Tres semanas después, la medida empieza a tener un impacto directo en la atención de los pacientes. Es que tras del cese del “practicantado”, el tiempo de espera en la guardia del nosocomio se extendió a dos horas y media y hasta tres. En aquella oportunidad, el director del Hospital, Alberto Urban,fue tajante: “La figura del practicante no existe” le dijo a 0221.com.ar. En esa línea, justificó su decisión y aclaró que una paciente había denunciado en el Colegio de Médicos de La Plata que había sido atendida por una persona que no tenía matrícula ni autorización para estar ahí.
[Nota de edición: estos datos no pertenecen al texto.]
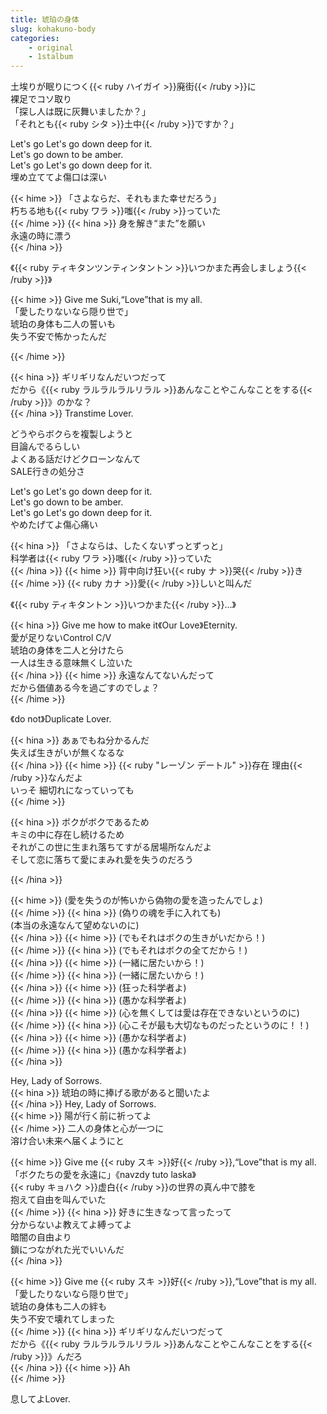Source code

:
 ```yaml
---
title: 琥珀の身体
slug: kohakuno-body
categories: 
    - original
    - 1stalbum
---
```


土埃りが眠りにつく{{< ruby ハイガイ >}}廃街{{< /ruby >}}に  
裸足でコソ取り  
「探し人は既に灰舞いましたか？」  
「それとも{{< ruby シタ >}}土中{{< /ruby >}}ですか？」  

Let's go Let's go down deep for it.  
Let's go down to be amber.  
Let's go Let's go down deep for it.  
埋め立ててよ傷口は深い  

{{< hime >}}
「さよならだ、それもまた幸せだろう」  
朽ちる地も{{< ruby ワラ >}}嗤{{< /ruby >}}っていた  
{{< /hime >}}
{{< hina >}}
身を解き“また”を願い  
永遠の時に漂う  
{{< /hina >}}

《{{< ruby ティキタンツンティンタントン >}}いつかまた再会しましょう{{< /ruby >}}》  

{{< hime >}}
Give me Suki,“Love”that is my all.  
「愛したりないなら隠り世で」  
琥珀の身体も二人の誓いも  
失う不安で怖かったんだ  

{{< /hime >}}

{{< hina >}}
ギリギリなんだいつだって  
だから《{{< ruby ラルラルラルリラル >}}あんなことやこんなことをする{{< /ruby >}}》のかな？  
{{< /hina >}}
Transtime Lover.  

どうやらボクらを複製しようと  
目論んでるらしい  
よくある話だけどクローンなんて  
SALE行きの処分さ  

Let's go Let's go down deep for it.  
Let's go down to be amber.  
Let's go Let's go down deep for it.  
やめたげてよ傷心痛い  

{{< hina >}}
「さよならは、したくないずっとずっと」  
科学者は{{< ruby ワラ >}}嗤{{< /ruby >}}っていた  
{{< /hina >}}
{{< hime >}}
背中向け狂い{{< ruby ナ >}}哭{{< /ruby >}}き  
{{< /hime >}}
{{< ruby カナ >}}愛{{< /ruby >}}しいと叫んだ  

《{{< ruby ティキタントン >}}いつかまた{{< /ruby >}}…》  

{{< hina >}}
Give me how to make it《Our Love》Eternity.  
愛が足りないControl C/V  
琥珀の身体を二人と分けたら  
一人は生きる意味無くし泣いた  
{{< /hina >}}
{{< hime >}}
永遠なんてないんだって  
だから価値ある今を過ごすのでしょ？  
{{< /hime >}}

《do not》Duplicate Lover.  

{{< hina >}}
あぁでもね分かるんだ  
失えば生きがいが無くなるな  
{{< /hina >}}
{{< hime >}}
{{< ruby "レーゾン デートル" >}}存在 理由{{< /ruby >}}なんだよ  
いっそ 細切れになっていっても  
{{< /hime >}}

{{< hina >}}
ボクがボクであるため  
キミの中に存在し続けるため  
それがこの世に生まれ落ちてすがる居場所なんだよ  
そして恋に落ちて愛にまみれ愛を失うのだろう  

{{< /hina >}}

{{< hime >}}
(愛を失うのが怖いから偽物の愛を造ったんでしょ)  
{{< /hime >}}
{{< hina >}}
(偽りの魂を⼿に⼊れても)  
(本当の永遠なんて望めないのに)  
{{< /hina >}}
{{< hime >}}
(でもそれはボクの⽣きがいだから！)  
{{< /hime >}}
{{< hina >}}
(でもそれはボクの全てだから！)  
{{< /hina >}}
{{< hime >}}
(⼀緒に居たいから！)  
{{< /hime >}}
{{< hina >}}
(⼀緒に居たいから！)  
{{< /hina >}}
{{< hime >}}
(狂った科学者よ)  
{{< /hime >}}
{{< hina >}}
(愚かな科学者よ)  
{{< /hina >}}
{{< hime >}}
(⼼を無くしては愛は存在できないというのに)  
{{< /hime >}}
{{< hina >}}
(⼼こそが最も⼤切なものだったというのに！！)  
{{< /hina >}}
{{< hime >}}
(愚かな科学者よ)  
{{< /hime >}}
{{< hina >}}
(愚かな科学者よ)  
{{< /hina >}}

Hey, Lady of Sorrows.  
{{< hina >}}
琥珀の時に捧げる歌があると聞いたよ  
{{< /hina >}}
Hey, Lady of Sorrows.  
{{< hime >}}
陽が行く前に祈ってよ  
{{< /hime >}}
二人の身体と心が一つに  
溶け合い未来へ届くようにと  

{{< hime >}}
Give me {{< ruby スキ >}}好{{< /ruby >}},“Love”that is my all.  
「ボクたちの愛を永遠に」《navzdy tuto laska》  
{{< ruby キョハク >}}虚白{{< /ruby >}}の世界の真ん中で膝を  
抱えて自由を叫んでいた  
{{< /hime >}}
{{< hina >}}
好きに生きなって言ったって  
分からないよ教えてよ縛ってよ  
暗闇の自由より  
鎖につながれた光でいいんだ  
{{< /hina >}}

{{< hime >}}
Give me {{< ruby スキ >}}好{{< /ruby >}},“Love”that is my all.  
「愛したりないなら隠り世で」  
琥珀の身体も二人の絆も  
失う不安で壊れてしまった  
{{< /hime >}}
{{< hina >}}
ギリギリなんだいつだって  
だから《{{< ruby ラルラルラルリラル >}}あんなことやこんなことをする{{< /ruby >}}》んだろ  
{{< /hina >}}
{{< hime >}}
Ah  
{{< /hime >}}

息してよLover.  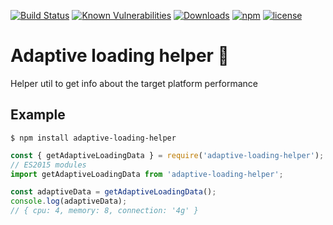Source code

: [![Build Status](https://travis-ci.org/FJancsi/adaptive-loading-helper.svg?branch=master)](https://travis-ci.org/FJancsi/adaptive-loading-helper)
[![Known Vulnerabilities](https://snyk.io/test/github/FJancsi/adaptive-loading-helper/badge.svg?targetFile=package.json)](https://snyk.io/test/github/FJancsi/adaptive-loading-helper?targetFile=package.json)
[![Downloads](https://img.shields.io/npm/dm/adaptive-loading-helper.svg)](https://npmcharts.com/compare/adaptive-loading-helper?minimal=true)
[![npm](https://img.shields.io/npm/v/adaptive-loading-helper.svg)](https://www.npmjs.com/package/adaptive-loading-helper)
[![license](https://img.shields.io/npm/l/adaptive-loading-helper.svg)](https://www.npmjs.com/package/adaptive-loading-helper)

# Adaptive loading helper 🚀
Helper util to get info about the target platform performance

## Example

```shell
$ npm install adaptive-loading-helper
```

```javascript
const { getAdaptiveLoadingData } = require('adaptive-loading-helper');
// ES2015 modules
import getAdaptiveLoadingData from 'adaptive-loading-helper';

const adaptiveData = getAdaptiveLoadingData();
console.log(adaptiveData);
// { cpu: 4, memory: 8, connection: '4g' }
```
Los médicos encargados de la guardia no tomaron la decisión de las autoridades del hospital de la misma forma y la calificaron de “arbitraria y que no tiene un pretexto legal”. También consideraron que la disolución genera un claro perjuicio para la formación de los futuros médicos, quienes ven limitada la posibilidad de estar en contacto con pacientes y conocer cómo trabajan los profesionales dentro de una instutición.
“Las practicantes son una herramienta muy linda del hospital. Nos ayudan mucho con el tema de los tramites, jeringas, sueros y otros labores que agilizan la atención al público que se acerca con diferentes enfermedades o necesidades”, afirmó a 0221.com.ar la médica de guardia del San Martín Luciana Quain. “Cuando ellos no están se sobrecarga mucho la espera, porque somos tres doctores para una guardia a la que se acercan 150 personas”, detalló.
Desde hace varios años, los estudiantes de las carreras de Medicina asisten a las guardias médicas para contar con herramientas y tener contacto con los pacientes. Si no fuera así, un alumno puede pasar cinco años de recorrido académico sin estar en contacto con personas que tengan problemas de salud.
“La mayoría de las materias son teóricas pero se necesita estar en contacto con la gente. Hace 50 años que optamos por las prácticas, pasa en todos los hospitales de la región”, explicó la doctora y agregó que “esta medida solo se aplicó en el San Martín, fue una resolución interna de los directores de turno”.
Por su parte, la facultad puso a disposición todas las herramientas legales para que, en forma conjunta, las partes puedan encontrar una solución para el conflicto que se generó por la denuncia que llegó al Colegio de Médicos. Tanto para los médicos de la guardia y somo los propios estudiantes de la UNLP, esa situación nunca existió.
“El comunicado no da explicación del motivo. Nosotros realizamos las investigaciones que desencadenaron a la firma del documento y fue una exposición que se hizo en el Colegio que, como era de esperar, no tiene carácter de denuncia”, aclaró Quaid. En ese sentido, afirmó que el hospital tiene un registro virtual y un libro de guardia donde figuran todos los datos de los pacientes que ingresan al establecimiento. Llamativamente, la persona que realizó la queja en el Colegio no figura como atendida en el San Martín durante los últimos quince meses.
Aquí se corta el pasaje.